The school continues to make progress against its longer term goals. Among CCC’s environmental and sustainability goals for 2024, according to its ESAP, are:

  • Making each campus carbon neutral in electricity use on campus and local renewable energy projects shares.
  • Decreasing college paper use by 25% from the 2015-16 baseline.
  • Establishing edible landscapes and food production on each campus to provide 10% of the overall produce used by on-campus food service vendors and the culinary program.
  • Participating in three local community sustainability groups/committees annually and volunteering at shared planned local events.
  • Developing key partnerships with energy technology industry offering potential internships.

Meanwhile, students in the energy and technology program are getting top-notch experience in solar, wind, and battery-storage technologies. With so much renewable energy infrastructure on campus, students are able to get hands-on experience, such as climbing a wind turbine tower to learn how to make repairs.

"Instead of … just 'death by PowerPoint,' so to speak, my students are getting that full experience," Taylor Schneider, the energy technology instructor at the school's Hastings campus, told Public News Service.

Graduates of the program are positioned to build careers in the U.S.’s thriving alternative energy sector.

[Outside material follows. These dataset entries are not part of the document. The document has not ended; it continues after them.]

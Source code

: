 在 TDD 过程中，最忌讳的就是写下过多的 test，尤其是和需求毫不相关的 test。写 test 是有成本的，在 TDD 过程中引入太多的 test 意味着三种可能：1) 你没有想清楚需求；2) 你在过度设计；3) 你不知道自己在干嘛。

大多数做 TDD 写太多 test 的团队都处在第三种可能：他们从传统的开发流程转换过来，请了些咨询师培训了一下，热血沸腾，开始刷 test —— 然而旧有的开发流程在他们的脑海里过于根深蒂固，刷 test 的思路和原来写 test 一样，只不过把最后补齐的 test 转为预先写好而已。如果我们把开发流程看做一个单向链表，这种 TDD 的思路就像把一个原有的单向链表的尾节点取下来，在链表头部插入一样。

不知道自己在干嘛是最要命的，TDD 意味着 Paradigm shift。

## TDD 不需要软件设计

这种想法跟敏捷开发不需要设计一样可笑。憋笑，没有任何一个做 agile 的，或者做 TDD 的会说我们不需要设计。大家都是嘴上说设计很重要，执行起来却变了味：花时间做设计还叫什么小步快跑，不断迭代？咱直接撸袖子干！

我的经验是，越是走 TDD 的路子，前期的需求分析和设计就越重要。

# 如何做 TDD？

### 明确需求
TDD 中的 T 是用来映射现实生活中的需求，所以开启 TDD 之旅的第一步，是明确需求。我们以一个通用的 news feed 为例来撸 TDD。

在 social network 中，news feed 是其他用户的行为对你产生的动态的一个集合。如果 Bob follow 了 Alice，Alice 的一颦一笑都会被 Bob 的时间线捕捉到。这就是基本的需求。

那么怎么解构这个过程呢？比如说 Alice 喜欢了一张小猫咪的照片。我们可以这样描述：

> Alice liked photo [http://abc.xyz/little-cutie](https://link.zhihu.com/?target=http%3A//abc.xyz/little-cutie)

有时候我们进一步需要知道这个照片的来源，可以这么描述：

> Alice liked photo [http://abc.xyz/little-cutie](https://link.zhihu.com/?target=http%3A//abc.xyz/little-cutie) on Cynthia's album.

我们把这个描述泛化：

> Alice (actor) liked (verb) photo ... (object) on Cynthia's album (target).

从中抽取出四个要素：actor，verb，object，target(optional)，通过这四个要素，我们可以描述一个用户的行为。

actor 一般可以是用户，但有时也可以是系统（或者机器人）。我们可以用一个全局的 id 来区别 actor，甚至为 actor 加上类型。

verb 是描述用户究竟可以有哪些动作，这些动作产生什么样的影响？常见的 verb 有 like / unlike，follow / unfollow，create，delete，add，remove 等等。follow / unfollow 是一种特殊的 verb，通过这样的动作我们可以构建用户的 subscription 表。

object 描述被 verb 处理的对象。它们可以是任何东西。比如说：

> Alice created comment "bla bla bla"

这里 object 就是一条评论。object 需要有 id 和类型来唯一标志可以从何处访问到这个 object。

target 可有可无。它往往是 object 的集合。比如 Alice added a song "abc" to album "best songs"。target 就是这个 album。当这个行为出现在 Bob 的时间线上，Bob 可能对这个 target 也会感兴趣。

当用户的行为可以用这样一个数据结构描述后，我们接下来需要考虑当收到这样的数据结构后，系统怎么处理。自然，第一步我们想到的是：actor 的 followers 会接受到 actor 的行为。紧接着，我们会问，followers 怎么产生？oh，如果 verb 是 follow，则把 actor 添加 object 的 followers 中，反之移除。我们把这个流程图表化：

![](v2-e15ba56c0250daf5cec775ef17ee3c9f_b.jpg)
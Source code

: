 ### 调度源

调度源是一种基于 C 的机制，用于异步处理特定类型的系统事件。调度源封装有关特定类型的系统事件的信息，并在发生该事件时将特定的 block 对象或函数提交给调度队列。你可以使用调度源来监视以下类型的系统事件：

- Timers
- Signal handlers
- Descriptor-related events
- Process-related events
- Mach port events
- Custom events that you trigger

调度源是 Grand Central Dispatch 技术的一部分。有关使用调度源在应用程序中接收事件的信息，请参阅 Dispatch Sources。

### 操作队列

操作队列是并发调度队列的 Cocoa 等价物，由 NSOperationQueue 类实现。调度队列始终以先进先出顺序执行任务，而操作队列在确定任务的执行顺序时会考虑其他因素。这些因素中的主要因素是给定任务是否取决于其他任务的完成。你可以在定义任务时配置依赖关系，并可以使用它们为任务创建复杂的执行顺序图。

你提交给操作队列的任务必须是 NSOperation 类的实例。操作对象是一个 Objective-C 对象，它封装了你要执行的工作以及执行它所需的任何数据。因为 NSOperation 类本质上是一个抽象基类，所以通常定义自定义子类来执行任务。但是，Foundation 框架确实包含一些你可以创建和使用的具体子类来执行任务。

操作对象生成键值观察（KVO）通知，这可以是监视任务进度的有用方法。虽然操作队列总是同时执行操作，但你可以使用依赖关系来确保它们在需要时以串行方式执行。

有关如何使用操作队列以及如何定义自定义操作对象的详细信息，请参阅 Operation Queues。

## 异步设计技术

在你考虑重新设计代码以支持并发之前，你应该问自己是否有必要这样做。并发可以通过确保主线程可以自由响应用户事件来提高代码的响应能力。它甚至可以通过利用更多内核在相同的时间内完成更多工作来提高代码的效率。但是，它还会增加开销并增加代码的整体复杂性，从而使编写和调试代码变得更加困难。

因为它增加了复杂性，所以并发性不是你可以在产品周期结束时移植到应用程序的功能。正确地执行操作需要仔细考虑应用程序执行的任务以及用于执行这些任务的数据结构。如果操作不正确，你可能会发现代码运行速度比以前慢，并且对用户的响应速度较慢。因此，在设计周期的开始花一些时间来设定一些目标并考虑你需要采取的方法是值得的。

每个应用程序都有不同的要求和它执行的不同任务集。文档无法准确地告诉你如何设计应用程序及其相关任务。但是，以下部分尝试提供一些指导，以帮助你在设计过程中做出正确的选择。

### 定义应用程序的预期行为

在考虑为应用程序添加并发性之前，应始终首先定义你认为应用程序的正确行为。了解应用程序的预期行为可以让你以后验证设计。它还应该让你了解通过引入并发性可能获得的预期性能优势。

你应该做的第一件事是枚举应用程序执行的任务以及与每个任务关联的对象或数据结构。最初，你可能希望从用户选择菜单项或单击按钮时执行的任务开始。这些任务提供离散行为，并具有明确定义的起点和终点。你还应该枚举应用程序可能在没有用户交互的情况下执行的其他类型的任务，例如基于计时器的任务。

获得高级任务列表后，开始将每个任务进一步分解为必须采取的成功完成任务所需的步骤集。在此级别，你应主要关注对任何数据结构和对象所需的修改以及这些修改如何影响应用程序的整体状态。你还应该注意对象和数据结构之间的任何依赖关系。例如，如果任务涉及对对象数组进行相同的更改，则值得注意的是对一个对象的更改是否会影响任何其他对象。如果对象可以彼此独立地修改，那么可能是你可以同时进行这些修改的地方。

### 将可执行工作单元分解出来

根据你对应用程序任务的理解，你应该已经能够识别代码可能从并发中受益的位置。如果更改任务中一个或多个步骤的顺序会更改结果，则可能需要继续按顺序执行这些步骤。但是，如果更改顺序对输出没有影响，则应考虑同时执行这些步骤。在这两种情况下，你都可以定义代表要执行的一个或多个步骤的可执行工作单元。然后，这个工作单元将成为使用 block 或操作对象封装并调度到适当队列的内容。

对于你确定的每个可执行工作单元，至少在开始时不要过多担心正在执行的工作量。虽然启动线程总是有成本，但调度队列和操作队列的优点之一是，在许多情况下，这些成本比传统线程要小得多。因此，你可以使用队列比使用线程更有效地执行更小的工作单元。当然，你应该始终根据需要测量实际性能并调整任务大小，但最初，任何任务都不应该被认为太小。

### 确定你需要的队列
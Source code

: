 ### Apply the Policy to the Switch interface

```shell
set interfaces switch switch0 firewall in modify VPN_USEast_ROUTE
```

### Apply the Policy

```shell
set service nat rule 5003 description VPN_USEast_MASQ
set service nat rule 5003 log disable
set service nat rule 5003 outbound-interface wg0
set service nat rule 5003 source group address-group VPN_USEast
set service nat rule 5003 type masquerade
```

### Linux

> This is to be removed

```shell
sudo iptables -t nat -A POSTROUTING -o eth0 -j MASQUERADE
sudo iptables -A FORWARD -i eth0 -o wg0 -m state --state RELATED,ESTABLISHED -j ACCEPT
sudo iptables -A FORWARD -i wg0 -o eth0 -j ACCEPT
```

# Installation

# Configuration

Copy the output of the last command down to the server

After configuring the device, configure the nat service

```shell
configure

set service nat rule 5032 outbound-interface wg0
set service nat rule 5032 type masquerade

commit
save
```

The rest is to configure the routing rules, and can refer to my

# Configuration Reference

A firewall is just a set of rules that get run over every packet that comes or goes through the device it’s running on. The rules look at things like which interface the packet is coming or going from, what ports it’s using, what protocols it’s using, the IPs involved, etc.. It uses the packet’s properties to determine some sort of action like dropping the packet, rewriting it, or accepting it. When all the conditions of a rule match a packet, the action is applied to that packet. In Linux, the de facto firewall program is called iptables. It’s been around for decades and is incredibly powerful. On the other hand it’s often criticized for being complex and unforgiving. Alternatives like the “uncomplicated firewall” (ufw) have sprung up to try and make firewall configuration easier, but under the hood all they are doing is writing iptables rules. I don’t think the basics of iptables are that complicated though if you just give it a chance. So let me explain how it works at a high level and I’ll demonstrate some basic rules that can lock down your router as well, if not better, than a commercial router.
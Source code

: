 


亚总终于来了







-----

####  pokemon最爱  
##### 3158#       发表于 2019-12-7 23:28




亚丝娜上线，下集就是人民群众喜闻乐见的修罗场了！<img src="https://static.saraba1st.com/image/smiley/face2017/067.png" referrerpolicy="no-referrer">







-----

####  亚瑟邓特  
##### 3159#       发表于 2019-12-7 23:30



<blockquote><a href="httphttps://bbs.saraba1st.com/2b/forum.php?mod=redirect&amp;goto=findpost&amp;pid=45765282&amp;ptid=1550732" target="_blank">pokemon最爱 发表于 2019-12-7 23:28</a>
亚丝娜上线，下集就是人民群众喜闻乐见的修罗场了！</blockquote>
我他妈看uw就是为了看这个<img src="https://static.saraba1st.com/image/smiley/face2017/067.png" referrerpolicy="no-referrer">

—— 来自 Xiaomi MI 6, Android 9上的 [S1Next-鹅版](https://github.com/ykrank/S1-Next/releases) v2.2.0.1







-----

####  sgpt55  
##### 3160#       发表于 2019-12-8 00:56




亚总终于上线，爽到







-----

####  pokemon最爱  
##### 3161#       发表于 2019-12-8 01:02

“Everybody that's graduated so far has all been placed in jobs, whether it be in the wind field or in the solar-energy field,”

noted Schneider. 

As a leader in sustainability and green-energy, CCC didn’t hesitate to join the America Is All In coalition to help continue the U.S.’s progress toward its Paris Agreement commitments. With decades of experience engaging in these issues and energized students who are learning the ropes of the renewable-energy economy, CCC is already contributing greatly to the Paris goals.